Assignment: Narrow the data below down to the lines containing "player".

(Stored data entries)
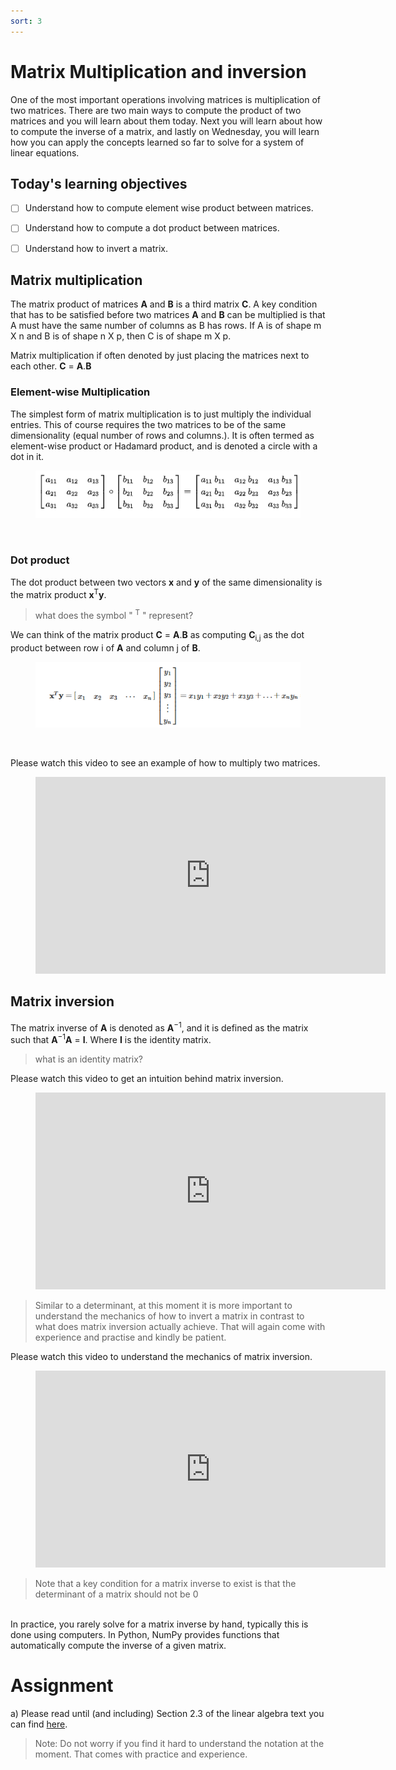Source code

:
 ```yaml
---
sort: 3
---
```


# Matrix Multiplication and inversion
One of the most important operations involving matrices is multiplication of two
matrices.
There are two main ways to compute the product of two matrices and you will learn
 about them today. Next you will learn about how to compute the inverse of a matrix,
 and lastly on Wednesday, you will learn how you can apply the concepts learned so far to solve for a
 system of linear equations.


## Today's learning objectives
- [ ] Understand how to compute element wise product between matrices.
- [ ] Understand how to compute a dot product between matrices.
- [ ] Understand how to invert a matrix.


## Matrix multiplication
The matrix product of matrices **A** and **B** is a third matrix **C**.
A key condition that has to be satisfied before two matrices **A** and **B**
can be multiplied is that A must have the same number of columns as
B has rows. If A is of shape m X n and B is of shape n X p, then C is of shape
m X p.

Matrix multiplication if often denoted by just placing the matrices next to each
other. **C** = **A**.**B**


### Element-wise Multiplication
The simplest form of matrix multiplication is to just multiply the individual entries.
This of course requires the two matrices to be of the same dimensionality (equal number of rows
and columns.). It is often termed as element-wise product or Hadamard product,
and is denoted a circle with a dot in it.

<figure>
    <img src=".\assets\em.PNG" />
    <figcaption></figcaption>
</figure>
<br>

### Dot product
The dot product between two vectors **x** and **y** of the same dimensionality
is the matrix product **x**<sup>T</sup>**y**.

> what does the symbol " <sup>T</sup> " represent?

We can think of the matrix product **C** = **A**.**B** as
computing **C**<sub>i,j</sub> as the dot product between row i of **A** and
column j of **B**.

<figure>
    <img src=".\assets\dot.PNG" />
    <figcaption></figcaption>
</figure>
<br>


Please watch this video to see an example of how to multiply two matrices.
<!-- blank line -->
<figure class="video_container">
<iframe width="560" height="315" src="https://www.youtube.com/embed/x1z0hOyjapU?controls=0" title="YouTube video player" frameborder="0" allow="accelerometer; autoplay; clipboard-write; encrypted-media; gyroscope; picture-in-picture" allowfullscreen></iframe>
</figure>
<!-- blank line -->


## Matrix inversion

The matrix inverse of **A** is denoted as **A**<sup>−1</sup>, and it is defined as the matrix
such that **A**<sup>−1</sup>**A** = **I**. Where **I** is the identity matrix.

> what is an identity matrix?

Please watch this video to get an intuition behind matrix inversion.

<!-- blank line -->
<figure class="video_container">
<iframe width="560" height="315" src="https://www.youtube.com/embed/iUQR0enP7RQ?controls=0" title="YouTube video player" frameborder="0" allow="accelerometer; autoplay; clipboard-write; encrypted-media; gyroscope; picture-in-picture" allowfullscreen></iframe>
</figure>
<!-- blank line -->

> Similar to a determinant, at this moment it is more important to understand the
mechanics of how to invert a matrix in contrast to what does matrix inversion
actually achieve. That will again come with experience and practise and kindly be
patient.

Please watch this video to understand the mechanics of matrix inversion.
<!-- blank line -->
<figure class="video_container">
<iframe width="560" height="315" src="https://www.youtube.com/embed/01c12NaUQDw?controls=0" title="YouTube video player" frameborder="0" allow="accelerometer; autoplay; clipboard-write; encrypted-media; gyroscope; picture-in-picture" allowfullscreen></iframe>
</figure>
<!-- blank line -->

> Note that a key condition for a matrix inverse to exist is that the determinant of
a matrix should not be 0

<br>
In practice, you rarely solve for a matrix inverse by hand, typically this is
done using computers. In Python, NumPy provides functions that automatically
compute the inverse of a given matrix.

# Assignment

a) Please read until (and including) Section 2.3 of the linear algebra text you can find [here](https://www.deeplearningbook.org/contents/linear_algebra.html).

> Note: Do not worry if you find it hard to understand the notation at the moment. That comes with practice and experience.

Result of the exercise:
<iframe width="560" height="315" src="https://www.youtube.com/embed/x1z0hOyjapU?controls=0" title="YouTube video player" frameborder="0" allow="accelerometer; autoplay; clipboard-write; encrypted-media; gyroscope; picture-in-picture" allowfullscreen></iframe>
<iframe width="560" height="315" src="https://www.youtube.com/embed/iUQR0enP7RQ?controls=0" title="YouTube video player" frameborder="0" allow="accelerometer; autoplay; clipboard-write; encrypted-media; gyroscope; picture-in-picture" allowfullscreen></iframe>
<iframe width="560" height="315" src="https://www.youtube.com/embed/01c12NaUQDw?controls=0" title="YouTube video player" frameborder="0" allow="accelerometer; autoplay; clipboard-write; encrypted-media; gyroscope; picture-in-picture" allowfullscreen></iframe>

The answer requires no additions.